Ibnu Rajab Al-Hambali mengutip perkataan Imam Asy-Sya’bi yang berkata, “Tidak akan terjadi hari kiamat sampai ilmu menjadi satu bentuk kejahilan dan kejahilan itu merupakan suatu ilmu. Ini semua termasuk dari terbaliknya gambaran kebenaran (kenyataan) di akhir zaman dan terbaliknya semua urusan.”
Di dalam kitab Shahih Al-Hakim diriwayatkan dari Abdullah bin ‘Amr secara marfu’ (riwayatnya sampai kepada Rasulullah), “Sesungguhnya termasuk tanda-tanda datangnya hari kiamat adalah direndahkannya para ulama dan diangkatnya orang jahat.” (Jami’ul Ulum wal Hikam, hal. 60)
Meninggalnya seorang yang alim akan menimbulkan bahaya bagi umat. Keadaan ini menunjukkan keberadaan ulama di tengah kaum muslimin akan mendatangkan rahmat dan barokah dari Allah Subhanahu wa Ta’ala.
Terlebih Rasulullah SAW mengistilahkan mereka sebagai kunci-kunci kebaikan. Beliau bersabda:
إِنَّ مِنَ النَّاسِ مَفَاتِيحَ لِلْخَيْرِ مَغَالِيقَ لِلشَّرِّ . وَإِنَّ مِنَ النَّاسِ مَفَاتِيحَ لِلشَّرِّ مَغَالِيقَ لِلْخَيْرِ . فَطُوبَى لِمَنْ جَعَلَ اللَّهُ مَفَاتِيحَ الْخَيْرِ عَلَى يَدَيْهِ . وَوَيْلٌ لِمَنْ جَعَلَ اللَّهُ مَفَاتِيحَ الشَّرِّ عَلَى يَدَيْهِ .
“Di antara manusia, ada orang yang menjadi kunci-kunci pembuka segala kebaikan dan penutup segala bentuk kejahatan. Di antara manusia juga ada orang yang menjadi pembuka kejahatan dan penutup pintu kebaikan. Beruntunglah orang yang dijadikan Allah sebagai pembuka pintu kebaikan. Sungguh celaka orang yang dijadikan Allah sebagai pembuka pintu kejahatan.” (HR. Ibnu Majah)
Akibat kebodohan merajalela
Waktu senantiasa mengikuti perjalanan umat manusia. Hari demi hari, minggu berganti bulan dan bulan berganti tahun. Jarak antara umat ini dengan zaman risalah semakin jauh. Jarak antara umat ini dengan zaman keemasan telah demikian panjang. Hingga kualitas manusia sekarang dengan kualitas umat yang hidup di masa keemasan itu pun demikian jauh berbeda. Jika kita melihat keadaan umat ini, benar-benar membuat hati pilu dan dada sesak.

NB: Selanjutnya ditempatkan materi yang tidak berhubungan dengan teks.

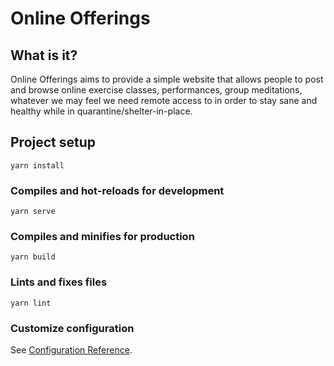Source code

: # Online Offerings

## What is it?
Online Offerings aims to provide a simple website that allows people to post and browse online exercise classes, performances, group meditations, whatever we may feel we need remote access to in order to stay sane and healthy while in quarantine/shelter-in-place.

## Project setup
```
yarn install
```

### Compiles and hot-reloads for development
```
yarn serve
```

### Compiles and minifies for production
```
yarn build
```

### Lints and fixes files
```
yarn lint
```

### Customize configuration
See [Configuration Reference](https://cli.vuejs.org/config/).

Kebodohan demikian merajalela, para ulama rabbani semakin langka, dan semakin banyaknya orang bodoh yang berambisi untuk menjadi ulama. Keadaan ini menjadi kesempatan besar bagi pelaku kesesatan untuk menjerumuskan umat ke dalam kebinasaan.
Dulu, di saat ilmu agama menguasai peradaban manusia dan ulama terbaik umat memandu perjalanan hidup mereka. Para pelaku kesesatan dan kebatilan seolah-olah tersembunyi di balik batu yang berada di puncak gunung dalam suasana malam yang gelap gulita. Namun ketika para penjahat agama tersebut melihat peluang, mereka dengan sigap memanfaatkan peluang tersebut, turun dari tempat ‘pertapaan’ mereka dan menampilkan diri seakan-akan mereka adalah para ‘penasihat yang terpercaya’.
Di masa sekarang ini, kebenaran dicitrakan menjadi kejahatan yang harus dilabrak dan dihanguskan. Sunnah Rasulullah SAW dianggap bidah yang harus dikubur dan dimumikan. Tauhid menjadi lambang kesyirikan yang harus ditumbangkan dengan segala cara. Situasi dan kondisi kini telah berubah. Para pengikut kebenaran menjadi asing di tengah-tengah kaum muslimin. Kebatilan menjadi al-haq dan al-haq menjadi batil. Akhirnya terasinglah orang yang bertauhid dan mengikuti sunnah. Di sinilah letak ‘kehebatan’ para penyesat dalam mengubah kebenaran hakekat agama, sehingga kaum muslimin menjalankan agama ini bagaikan robot yang berjalan membawa anggota badannya.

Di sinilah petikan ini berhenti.